Un test de mémoire final a présenté les termes originaux aux côtés de 40 nouveaux termes, dans lequel les participants ont été invités à se rappeler les termes qu’ils avaient vus auparavant. En moyenne, l’enquête a duré 10 à 20 minutes, avec une limite d’une heure pour l’étude 2.
Les données ont été méticuleusement examinées pour en vérifier l’authenticité et la cohérence. Les analyses statistiques faisaient appel à diverses techniques adaptées à la nature des données, garantissant ainsi la fiabilité et la validité des résultats.
Résultats de l’étude
Dans deux études comparant les évaluations des associations de risques et les scores de mémoire pour 40 termes liés aux risques pour la santé et aux maladies, six termes liés à la RAM se sont systématiquement classés comme faibles en termes de perception du risque et de mémorisation. Plus précisément, les scores de perception du risque élevé ont été attribués à des termes tels que « cancer », « Ebola » et « maladie cardiaque », le « cancer » atteignant un score moyen notable de 6,65 sur sept dans la deuxième étude.

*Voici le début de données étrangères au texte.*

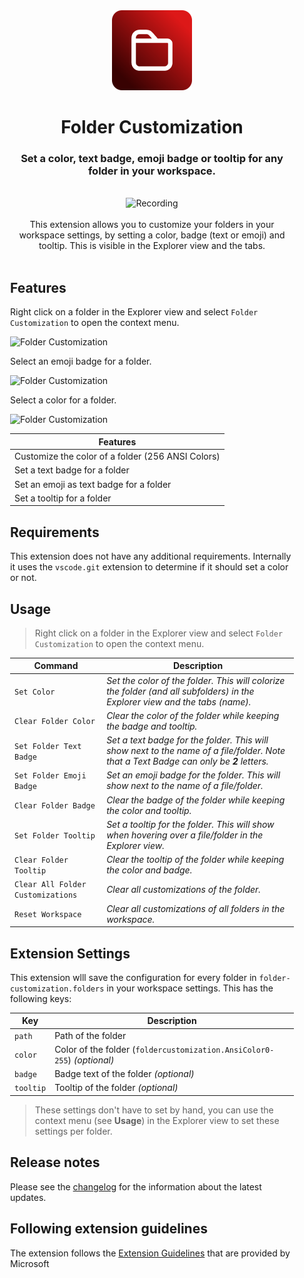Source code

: <div style="padding: 0 25px 0">
<div align="center"><img src="https://github.com/j3lte/vscode-folder-customization/raw/main/resources/images/icon.png" alt="Logo" height="128" /></div><h1 align="center">Folder Customization</h1><h3 align="center" style="border:none">Set a color, text badge, emoji badge or tooltip for any folder in your workspace.</h2>
<br/>
<div align="center">
<img src="https://github.com/j3lte/vscode-folder-customization/raw/main/assets/recording.gif" alt="Recording" />
</div>

<div align="center"><br />This extension allows you to customize your folders in your workspace settings, by setting a color, badge (text or emoji) and tooltip. This is visible in the Explorer view and the tabs.</div>

<br/>


## Features

Right click on a folder in the Explorer view and select `Folder Customization` to open the context menu.<br />

![Folder Customization](https://i.imgur.com/KI9Yk2q.png)

Select an emoji badge for a folder.
<br />

![Folder Customization](https://i.imgur.com/3ZjRzAj.png)

Select a color for a folder.
<br />

![Folder Customization](https://i.imgur.com/Lm5WoDl.png)

| **Features**                                      |
| ------------------------------------------------- |
| Customize the color of a folder (256 ANSI Colors) |
| Set a text badge for a folder                     |
| Set an emoji as text badge for a folder           |
| Set a tooltip for a folder                        |

## Requirements

This extension does not have any additional requirements. Internally it uses the `vscode.git` extension to determine if it should set a color or not.

## Usage

> Right click on a folder in the Explorer view and select `Folder Customization` to open the context menu.

| Command                           | Description                                                                                                                            |
| --------------------------------- | -------------------------------------------------------------------------------------------------------------------------------------- |
| `Set Color`                       | _Set the color of the folder. This will colorize the folder (and all subfolders) in the Explorer view and the tabs (name)._            |
| `Clear Folder Color`              | _Clear the color of the folder while keeping the badge and tooltip._                                                                   |
| `Set Folder Text Badge`           | _Set a text badge for the folder. This will show next to the name of a file/folder. Note that a Text Badge can only be **2** letters._ |
| `Set Folder Emoji Badge`          | _Set an emoji badge for the folder. This will show next to the name of a file/folder._                                                 |
| `Clear Folder Badge`              | _Clear the badge of the folder while keeping the color and tooltip._                                                                   |
| `Set Folder Tooltip`              | _Set a tooltip for the folder. This will show when hovering over a file/folder in the Explorer view._                                  |
| `Clear Folder Tooltip`            | _Clear the tooltip of the folder while keeping the color and badge._                                                                   |
| `Clear All Folder Customizations` | _Clear all customizations of the folder._                                                                                              |
| `Reset Workspace`                 | _Clear all customizations of all folders in the workspace._                                                                            |

## Extension Settings

This extension wlll save the configuration for every folder in `folder-customization.folders` in your workspace settings. This has the following keys:

| Key       | Description                                                             |
| --------- | ----------------------------------------------------------------------- |
| `path`    | Path of the folder                                                      |
| `color`   | Color of the folder (`foldercustomization.AnsiColor0-255`) _(optional)_ |
| `badge`   | Badge text of the folder _(optional)_                                   |
| `tooltip` | Tooltip of the folder _(optional)_                                      |

> These settings don't have to set by hand, you can use the context menu (see **Usage**) in the Explorer view to set these settings per folder.

## Release notes

Please see the [changelog](CHANGELOG.md) for the information about the latest updates.

## Following extension guidelines

The extension follows the [Extension Guidelines](https://code.visualstudio.com/api/references/extension-guidelines) that are provided by Microsoft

En comparaison, des termes tels que « varicelle », « RAM » et « diarrhée » ont reçu les notes de risque les plus faibles. En particulier, trois termes liés à la RAM, notamment « résistance aux antimicrobiens », « résistance bactérienne » et « RAM », se classent parmi les moins associés au risque.
Les analyses statistiques ont révélé des disparités significatives dans les évaluations des associations de risques pour les termes de RAM dans les deux études. Il est intéressant de noter que les « infections pharmacorésistantes » ont reçu des scores d’association de risque plus élevés que d’autres termes liés à la RAM.
En ce qui concerne la mémorisation, des affections telles que la « diarrhée », le « virus de l’immunodéficience humaine (VIH) » et le « SIDA » ont été les plus mémorisées, avec un nombre impressionnant de 96 % des participants à la deuxième étude s’en souvenant correctement. À l’opposé, les termes liés à la RAM tels que « RAM », « résistance aux antimicrobiens » et « infections pharmacorésistantes » ont obtenu de mauvais résultats en termes de mémorisation.
Les chercheurs ont en outre cherché à déterminer les facteurs prédisant l’efficacité des termes de santé liés à la RAM. La « résistance aux antibiotiques » a été sélectionnée en raison de sa pertinence dans la littérature existante et des évaluations d’associations à haut risque dans les études. « Infections pharmacorésistantes » a également été sélectionnée, car elle a obtenu les meilleurs résultats en termes de mesures d’efficacité des mots.
Des tests préliminaires ont été menés pour déterminer les corrélations entre les mesures d’efficacité des mots, notamment l’association des risques et la mémorisation, divers éléments linguistiques et les facteurs liés aux participants, notamment les données démographiques et les antécédents médicaux. Pour le terme « infections résistantes aux médicaments », des analyses de régression multiple ont montré que les variables démographiques, les scores de mémoire et les dimensions linguistiques avaient un impact significatif sur les scores d’association de risque dans les deux études. En revanche, pour la « résistance aux antibiotiques », seules les dimensions linguistiques ont joué un rôle significatif en influençant les scores d’association de risque.
Lors de l’examen de la mémorisation, les facteurs démographiques et les dimensions linguistiques étaient les principaux prédicteurs. Notamment, les hommes étaient presque trois fois plus susceptibles que les femmes de se souvenir du terme « infections résistantes aux médicaments » dans la première étude. Pour la « résistance aux antibiotiques », le fait de disposer d’un vocabulaire plus large et d’une familiarité avec le terme augmente la probabilité que les participants s’en souviennent.